**WHAT TO PRODUCE:**
In the records below, find each line with the word "zdroj" and copy it.

**SOURCE DATA:**
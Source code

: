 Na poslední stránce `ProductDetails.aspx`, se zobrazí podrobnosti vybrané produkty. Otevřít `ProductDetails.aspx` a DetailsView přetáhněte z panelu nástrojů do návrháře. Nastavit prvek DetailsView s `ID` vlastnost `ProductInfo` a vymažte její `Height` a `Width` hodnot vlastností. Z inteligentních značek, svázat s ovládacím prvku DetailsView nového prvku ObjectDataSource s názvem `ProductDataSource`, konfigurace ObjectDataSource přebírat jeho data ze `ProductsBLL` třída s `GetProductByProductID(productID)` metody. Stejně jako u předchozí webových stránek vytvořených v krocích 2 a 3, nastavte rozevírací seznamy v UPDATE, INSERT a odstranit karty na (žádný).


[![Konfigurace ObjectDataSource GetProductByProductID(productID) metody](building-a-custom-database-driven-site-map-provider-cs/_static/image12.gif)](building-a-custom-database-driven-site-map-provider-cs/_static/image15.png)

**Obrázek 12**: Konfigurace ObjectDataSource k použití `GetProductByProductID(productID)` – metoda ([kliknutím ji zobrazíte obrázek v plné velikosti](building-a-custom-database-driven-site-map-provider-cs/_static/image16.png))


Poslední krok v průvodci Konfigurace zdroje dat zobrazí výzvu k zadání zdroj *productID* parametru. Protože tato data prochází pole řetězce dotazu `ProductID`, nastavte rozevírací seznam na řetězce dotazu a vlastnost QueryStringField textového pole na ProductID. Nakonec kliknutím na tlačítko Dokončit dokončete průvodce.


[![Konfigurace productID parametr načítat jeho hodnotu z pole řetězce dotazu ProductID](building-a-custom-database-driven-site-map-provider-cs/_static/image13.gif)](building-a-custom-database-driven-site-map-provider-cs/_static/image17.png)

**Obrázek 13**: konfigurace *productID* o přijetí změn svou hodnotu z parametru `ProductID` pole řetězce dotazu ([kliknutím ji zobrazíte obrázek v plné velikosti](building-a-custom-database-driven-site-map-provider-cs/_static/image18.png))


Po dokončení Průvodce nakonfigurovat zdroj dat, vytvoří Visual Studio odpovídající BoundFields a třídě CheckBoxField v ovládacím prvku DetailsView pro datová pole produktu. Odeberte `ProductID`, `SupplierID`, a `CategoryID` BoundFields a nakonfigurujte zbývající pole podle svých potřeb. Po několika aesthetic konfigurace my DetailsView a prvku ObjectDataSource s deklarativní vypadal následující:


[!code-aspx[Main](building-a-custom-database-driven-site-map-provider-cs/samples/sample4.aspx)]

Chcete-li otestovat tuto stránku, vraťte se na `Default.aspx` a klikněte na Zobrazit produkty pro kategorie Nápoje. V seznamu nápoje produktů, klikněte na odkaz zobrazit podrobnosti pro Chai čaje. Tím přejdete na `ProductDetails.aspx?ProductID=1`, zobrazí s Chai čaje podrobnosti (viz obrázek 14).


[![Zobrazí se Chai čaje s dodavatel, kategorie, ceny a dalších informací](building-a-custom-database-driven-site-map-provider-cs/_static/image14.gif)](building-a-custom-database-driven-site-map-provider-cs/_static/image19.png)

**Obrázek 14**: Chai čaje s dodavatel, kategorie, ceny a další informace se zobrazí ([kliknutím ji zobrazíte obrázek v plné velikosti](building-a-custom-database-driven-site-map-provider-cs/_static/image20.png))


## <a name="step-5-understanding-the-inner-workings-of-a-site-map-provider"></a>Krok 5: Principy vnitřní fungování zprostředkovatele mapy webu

**WORKED SOLUTION:**
Poslední krok v průvodci Konfigurace zdroje dat zobrazí výzvu k zadání zdroj *productID* parametru. Protože tato data prochází pole řetězce dotazu `ProductID`, nastavte rozevírací seznam na řetězce dotazu a vlastnost QueryStringField textového pole na ProductID. Nakonec kliknutím na tlačítko Dokončit dokončete průvodce.
Po dokončení Průvodce nakonfigurovat zdroj dat, vytvoří Visual Studio odpovídající BoundFields a třídě CheckBoxField v ovládacím prvku DetailsView pro datová pole produktu. Odeberte `ProductID`, `SupplierID`, a `CategoryID` BoundFields a nakonfigurujte zbývající pole podle svých potřeb. Po několika aesthetic konfigurace my DetailsView a prvku ObjectDataSource s deklarativní vypadal následující:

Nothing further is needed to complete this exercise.